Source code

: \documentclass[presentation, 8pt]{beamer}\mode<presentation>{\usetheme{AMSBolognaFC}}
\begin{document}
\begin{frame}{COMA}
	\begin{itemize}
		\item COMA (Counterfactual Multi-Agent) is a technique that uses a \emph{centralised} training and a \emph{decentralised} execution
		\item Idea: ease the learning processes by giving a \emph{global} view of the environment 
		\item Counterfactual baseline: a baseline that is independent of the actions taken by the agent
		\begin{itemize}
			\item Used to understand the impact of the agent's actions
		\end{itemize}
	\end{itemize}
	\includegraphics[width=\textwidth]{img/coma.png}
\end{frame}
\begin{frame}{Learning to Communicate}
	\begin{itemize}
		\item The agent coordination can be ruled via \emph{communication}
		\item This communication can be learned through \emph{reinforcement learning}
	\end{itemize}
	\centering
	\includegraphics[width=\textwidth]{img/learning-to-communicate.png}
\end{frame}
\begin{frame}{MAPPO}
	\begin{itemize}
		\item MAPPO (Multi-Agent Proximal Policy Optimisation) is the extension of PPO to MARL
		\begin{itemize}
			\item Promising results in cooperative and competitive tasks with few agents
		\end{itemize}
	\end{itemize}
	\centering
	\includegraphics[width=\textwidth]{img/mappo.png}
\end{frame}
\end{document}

════════

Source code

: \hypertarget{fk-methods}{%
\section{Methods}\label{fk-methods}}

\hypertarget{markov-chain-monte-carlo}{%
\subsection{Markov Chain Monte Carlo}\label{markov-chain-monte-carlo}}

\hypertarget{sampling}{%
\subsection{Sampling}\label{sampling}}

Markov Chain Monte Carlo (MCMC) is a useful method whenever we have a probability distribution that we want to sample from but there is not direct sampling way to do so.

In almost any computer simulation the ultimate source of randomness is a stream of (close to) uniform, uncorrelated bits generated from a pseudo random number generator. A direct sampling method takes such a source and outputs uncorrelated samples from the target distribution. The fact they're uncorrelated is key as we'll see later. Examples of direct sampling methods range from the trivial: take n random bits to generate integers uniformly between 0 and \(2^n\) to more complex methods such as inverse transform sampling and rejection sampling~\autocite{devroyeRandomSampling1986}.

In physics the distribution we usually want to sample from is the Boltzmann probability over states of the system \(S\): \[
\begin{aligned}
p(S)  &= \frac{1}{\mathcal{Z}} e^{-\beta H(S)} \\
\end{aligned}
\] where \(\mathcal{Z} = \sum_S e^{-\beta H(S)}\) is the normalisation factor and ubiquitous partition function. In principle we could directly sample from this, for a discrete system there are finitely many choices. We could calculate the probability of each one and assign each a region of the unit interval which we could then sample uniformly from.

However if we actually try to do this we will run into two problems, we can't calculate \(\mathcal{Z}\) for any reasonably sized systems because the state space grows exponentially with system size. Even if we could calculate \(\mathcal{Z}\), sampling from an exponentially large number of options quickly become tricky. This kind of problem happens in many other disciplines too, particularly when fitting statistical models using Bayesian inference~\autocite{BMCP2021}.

════════

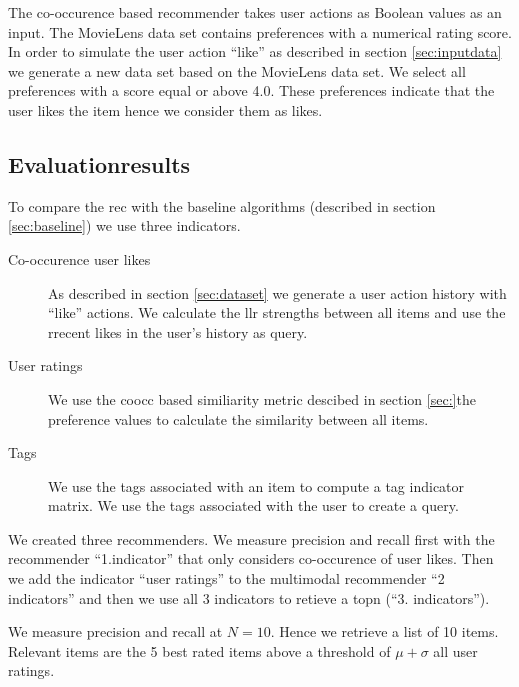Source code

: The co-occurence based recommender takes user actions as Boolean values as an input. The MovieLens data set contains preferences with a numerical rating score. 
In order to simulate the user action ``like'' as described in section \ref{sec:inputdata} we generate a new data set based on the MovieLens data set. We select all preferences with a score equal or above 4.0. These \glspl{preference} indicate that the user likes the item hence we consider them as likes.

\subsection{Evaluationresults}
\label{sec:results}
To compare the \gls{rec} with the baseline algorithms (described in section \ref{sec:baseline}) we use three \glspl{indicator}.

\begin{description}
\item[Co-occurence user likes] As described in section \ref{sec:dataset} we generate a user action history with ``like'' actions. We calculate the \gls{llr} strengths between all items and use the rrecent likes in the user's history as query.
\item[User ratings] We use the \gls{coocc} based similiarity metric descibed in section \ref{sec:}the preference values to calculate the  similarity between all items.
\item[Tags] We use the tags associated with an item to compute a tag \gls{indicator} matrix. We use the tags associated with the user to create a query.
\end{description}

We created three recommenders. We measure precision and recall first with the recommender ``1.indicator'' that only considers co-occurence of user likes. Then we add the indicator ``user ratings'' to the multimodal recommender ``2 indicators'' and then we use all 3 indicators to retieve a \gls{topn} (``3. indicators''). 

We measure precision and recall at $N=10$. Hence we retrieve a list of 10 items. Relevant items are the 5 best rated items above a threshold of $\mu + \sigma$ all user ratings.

════════

Exercise requirements:
Collect the lines of the records that include the string "communication".

Response below:
		\item The agent coordination can be ruled via \emph{communication}
		\item This communication can be learned through \emph{reinforcement learning}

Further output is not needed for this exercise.